ビルメンテナンス業界の実情

清掃や、電気・空調・給排水などの設備管理、建物設備の保全業務、警備業務などを総称して「ビルメンテナンス」と呼ぶ。日本ビルメンテナンス協会調査によると、業界規模は2010年度で約3.5兆円。ピークの2008年と比較して約2%縮小した。

 その背景には、折からの不況の影響もあり、ビルのオーナーがビルメンテナンス会社にコストダウンを求めることが増えている影響がある。不動産への入居率の低迷、テナントの賃料値下げなどによって、オーナー企業のビジネスもまた、シュリンクを続けているのだ。
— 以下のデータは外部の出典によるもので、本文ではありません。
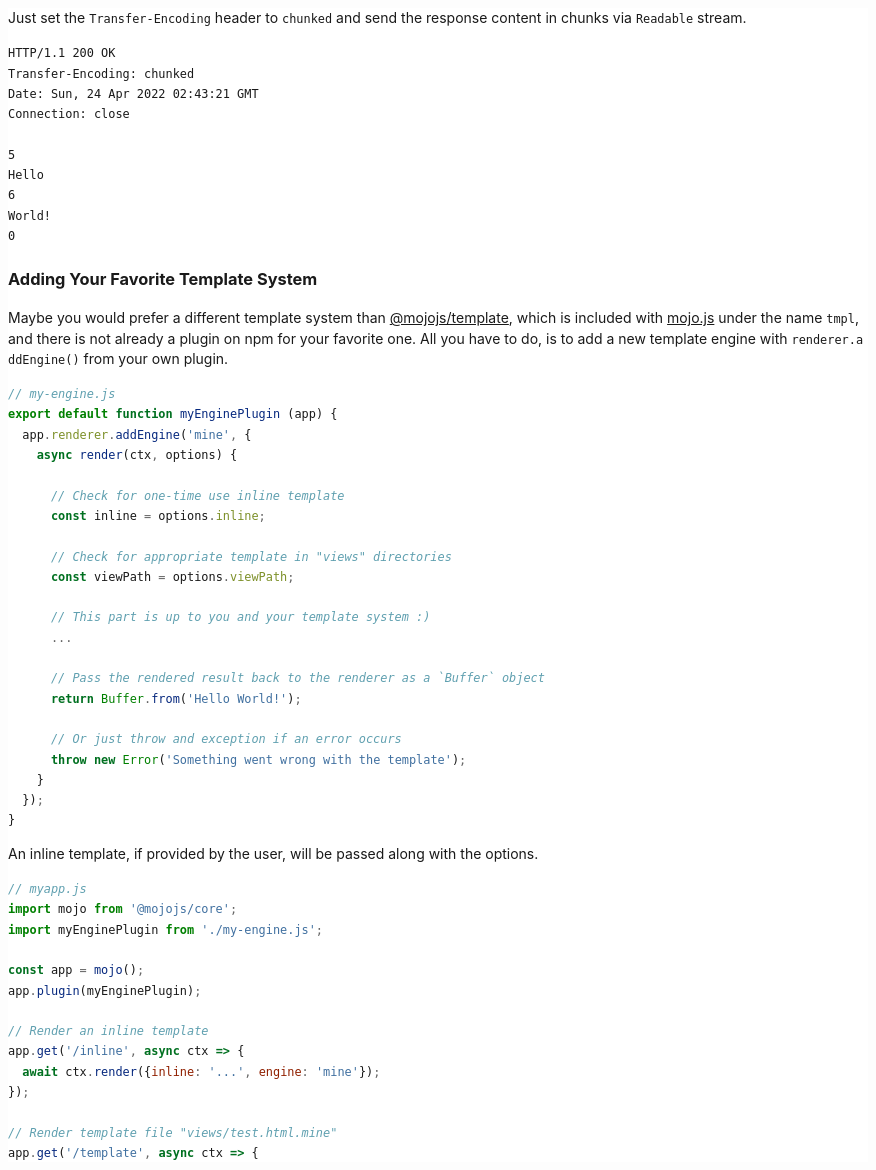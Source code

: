 Just set the `Transfer-Encoding` header to `chunked` and send the response content in chunks via `Readable` stream.

```
HTTP/1.1 200 OK
Transfer-Encoding: chunked
Date: Sun, 24 Apr 2022 02:43:21 GMT
Connection: close

5
Hello
6
World!
0
```

### Adding Your Favorite Template System

Maybe you would prefer a different template system than
[@mojojs/template](https://www.npmjs.com/package/@mojojs/template), which is included with
[mojo.js](https://mojojs.org) under the name `tmpl`, and there is not already a plugin on npm for your favorite one.
All you have to do, is to add a new template engine with `renderer.addEngine()` from your own plugin.

```js
// my-engine.js
export default function myEnginePlugin (app) {
  app.renderer.addEngine('mine', {
    async render(ctx, options) {

      // Check for one-time use inline template
      const inline = options.inline;

      // Check for appropriate template in "views" directories
      const viewPath = options.viewPath;

      // This part is up to you and your template system :)
      ...

      // Pass the rendered result back to the renderer as a `Buffer` object
      return Buffer.from('Hello World!');

      // Or just throw and exception if an error occurs
      throw new Error('Something went wrong with the template');
    }
  });
}
```

An inline template, if provided by the user, will be passed along with the options.

```js
// myapp.js
import mojo from '@mojojs/core';
import myEnginePlugin from './my-engine.js';

const app = mojo();
app.plugin(myEnginePlugin);

// Render an inline template
app.get('/inline', async ctx => {
  await ctx.render({inline: '...', engine: 'mine'});
});

// Render template file "views/test.html.mine"
app.get('/template', async ctx => {
```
 その結果、ビルメンテナンス業界では価格競争が激しくなり、入札制度が拡大。業界として曲がり角に差しかかっている。

採用条件は「持ち家」「独身」?
低賃金で生活できないから皆辞めていく

「私の知る限りだけど、ビルメンテナンスの中途採用試験で、面接官は受験者が持ち家であるか、独身であるかなどを確認することが多い。毎月家賃がかかる都内のマンションなどに住み、家族を養うのは、こんな給料では難しいからね……」

 ビルメンテナンス・ワーカー(以後、ビルメンと記述)として十数年勤務してきた佐藤義則さん(仮名・58歳)が、淡々と答える。



ビルメンテナンス・ワーカーの佐藤義則さん(仮名)
「会社としては、家族を養う男性を雇うことにためらいがあるのだと思う。『雇い入れても、低賃金で生活ができないからすぐ辞めてしまうんじゃないか』と面接官は心配しているのでしょう。私が40代前半でこの職に就いたのは、他にできる仕事がなかったから……(苦笑)」

 佐藤さんは数ヵ月前に、派遣社員として勤めていたビルメンテナンスの会社を退職し、現在はパートタイムでのビルメンの仕事を求職中の身だ。取材当日は、都内のハローワークにいた。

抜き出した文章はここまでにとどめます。